On December 14, the FCC voted to repeal net neutrality protections by a 3-2 vote. This move could have dire consequences for everyone who uses the internet, and the staffing industry is no exception.

The end of net neutrality allows corporations like Xfinity and Comcast to implement what some are calling a “high-speed internet tax.” Prior to this decision, the internet was classified as a telecommunications service, giving it the same protections as, say, electricity and water. As Barry Levine put it in MarTech Today:

[The growth of the internet] has been built on one central idea: Every company, every organization and every individual has essentially the same ability to reach every internet user in the world. Larger players had bigger motors and much more fuel, but everyone used the same road.

Now, the internet will be reclassified as an information service, giving Internet Service Providers (ISPs) the ability to create classes of internet users. ISPs could provide faster load speeds for content they own or to companies that pay for the privilege. In other words, not everyone will be able to use the same road — there will be fast lanes and slow lanes.

Here are some of the ramifications this decision could have for the staffing industry.

Job boards with fast lanes and slow lanes

Without net neutrality, access to job postings may not be the same for all firms or for all candidates because of the possibility of new internet fast lanes.

You’re already competing with dozens of other staffing agencies to get your job postings in front of the right candidates. Now, some of your top competitors may be able to pay for job postings that load lightning fast, and you’ll have to pay a premium to keep up with them. If you can’t afford those premiums, you’ll be looking at trying to get in front of top candidates with job postings that may load with dial-up-level slowdowns.  

Candidates only exposed to curated job listings

ISPs will also be able to tack on a premium for certain content.
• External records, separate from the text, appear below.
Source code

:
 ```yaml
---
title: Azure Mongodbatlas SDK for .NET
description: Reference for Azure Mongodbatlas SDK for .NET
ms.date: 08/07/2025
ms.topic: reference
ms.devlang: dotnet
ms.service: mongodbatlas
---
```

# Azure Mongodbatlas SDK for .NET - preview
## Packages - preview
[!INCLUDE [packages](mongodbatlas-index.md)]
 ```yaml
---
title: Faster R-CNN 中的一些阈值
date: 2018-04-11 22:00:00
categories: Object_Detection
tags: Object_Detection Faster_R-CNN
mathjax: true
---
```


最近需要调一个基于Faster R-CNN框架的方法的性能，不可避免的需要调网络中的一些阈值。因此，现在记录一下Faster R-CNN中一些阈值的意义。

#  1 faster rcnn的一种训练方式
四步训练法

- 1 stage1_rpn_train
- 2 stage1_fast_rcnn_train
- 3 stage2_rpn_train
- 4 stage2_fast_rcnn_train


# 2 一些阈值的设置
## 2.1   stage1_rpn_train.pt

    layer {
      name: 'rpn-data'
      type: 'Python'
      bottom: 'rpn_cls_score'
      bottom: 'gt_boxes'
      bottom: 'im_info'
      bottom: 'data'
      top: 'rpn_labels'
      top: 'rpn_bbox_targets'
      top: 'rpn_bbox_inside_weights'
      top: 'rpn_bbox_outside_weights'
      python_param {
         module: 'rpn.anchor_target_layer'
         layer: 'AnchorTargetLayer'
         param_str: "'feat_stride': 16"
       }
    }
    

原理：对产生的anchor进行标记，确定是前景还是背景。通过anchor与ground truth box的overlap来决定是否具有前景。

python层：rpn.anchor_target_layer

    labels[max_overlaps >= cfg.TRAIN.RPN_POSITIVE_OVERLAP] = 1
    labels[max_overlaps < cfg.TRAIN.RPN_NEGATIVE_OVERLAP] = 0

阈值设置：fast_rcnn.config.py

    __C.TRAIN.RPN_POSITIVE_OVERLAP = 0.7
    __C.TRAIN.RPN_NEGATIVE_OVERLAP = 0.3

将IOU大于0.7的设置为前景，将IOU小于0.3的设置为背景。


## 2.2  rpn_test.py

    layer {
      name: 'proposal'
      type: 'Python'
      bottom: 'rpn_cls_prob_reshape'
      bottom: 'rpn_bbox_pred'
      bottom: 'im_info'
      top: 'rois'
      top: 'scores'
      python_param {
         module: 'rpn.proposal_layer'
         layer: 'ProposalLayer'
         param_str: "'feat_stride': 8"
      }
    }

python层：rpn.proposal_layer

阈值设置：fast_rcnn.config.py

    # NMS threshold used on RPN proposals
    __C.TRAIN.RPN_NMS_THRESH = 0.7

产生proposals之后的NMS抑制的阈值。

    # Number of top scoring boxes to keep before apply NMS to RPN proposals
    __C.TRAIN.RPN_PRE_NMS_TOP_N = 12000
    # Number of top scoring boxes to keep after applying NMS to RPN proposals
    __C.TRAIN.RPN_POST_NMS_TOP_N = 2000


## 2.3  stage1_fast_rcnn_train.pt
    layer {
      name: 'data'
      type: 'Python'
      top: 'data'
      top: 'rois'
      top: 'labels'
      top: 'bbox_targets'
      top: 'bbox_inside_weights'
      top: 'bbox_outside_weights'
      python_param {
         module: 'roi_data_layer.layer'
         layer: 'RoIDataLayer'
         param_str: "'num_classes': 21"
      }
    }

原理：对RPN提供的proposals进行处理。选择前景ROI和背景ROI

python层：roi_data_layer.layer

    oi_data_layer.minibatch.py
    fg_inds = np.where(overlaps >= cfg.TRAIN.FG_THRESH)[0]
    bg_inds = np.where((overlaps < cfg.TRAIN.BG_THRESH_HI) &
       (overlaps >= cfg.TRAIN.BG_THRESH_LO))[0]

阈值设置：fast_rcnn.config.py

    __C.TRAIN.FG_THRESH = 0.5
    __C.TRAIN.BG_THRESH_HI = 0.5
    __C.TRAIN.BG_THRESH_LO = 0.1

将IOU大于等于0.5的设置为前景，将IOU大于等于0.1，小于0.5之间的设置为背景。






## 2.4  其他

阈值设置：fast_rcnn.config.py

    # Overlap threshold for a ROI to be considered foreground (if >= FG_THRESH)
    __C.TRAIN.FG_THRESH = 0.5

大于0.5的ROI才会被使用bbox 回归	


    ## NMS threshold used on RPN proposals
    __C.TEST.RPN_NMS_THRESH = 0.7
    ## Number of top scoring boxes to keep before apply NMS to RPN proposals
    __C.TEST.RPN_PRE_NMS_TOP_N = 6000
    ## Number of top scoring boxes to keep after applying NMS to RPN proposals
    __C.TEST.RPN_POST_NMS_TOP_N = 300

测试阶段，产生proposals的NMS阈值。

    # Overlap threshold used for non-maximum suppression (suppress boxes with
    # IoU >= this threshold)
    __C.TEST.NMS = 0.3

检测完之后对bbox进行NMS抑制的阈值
This means that candidates may have to pay to see job postings or job search results on Google. While currently we’re used to seeing search results based on geography and interest, premium job post content may now take priority. So, a candidate may not see your job listing, even if she’s searching next door to you.

Potential loss of competition and innovation

The loss of net neutrality could disproportionately hurt small businesses by hampering their ability to get their message in front of their audience. If ISPs are allowed to charge some companies more than others, then the companies that win will be those with the deepest pockets rather than those with the best solutions.

Before the FCC vote, a group of over 500 small businesses wrote an open letter calling for the protection of net neutrality, saying, “The open internet has made it possible for us to rely on a free market where each of us has the chance to bring our best business ideas to the world without interference or seeking permission from any gatekeeper first.”

What to do now?

Though how this decision bears out is still TBD, to thrive during the changes that are coming, consider innovative ways to operate, both on and off the internet.

    • Stay informed. Follow news sites that aren’t affiliated with ISPs or other beneficiaries of this new internet. StaffingHub will keep you updated on changes that impact the industry.
    • Check your state protections. Many states are pledging to uphold net neutrality standards, despite the FCC ruling.
    • Redouble your efforts to draw people into your existing networks now. The more followers you have on Facebook, contacts you have on your existing email lists, and brand ambassadors to generate referrals for you, the less you’ll have to rely on the internet to source talent and fill orders.
    • Consider hiring a brand consultant or marketing team to help you navigate the changing tides. Staffing is your business — staying ahead of the way the internet is changing may become a job of its own. Partnering with digital pros may help ease the effects of these changes.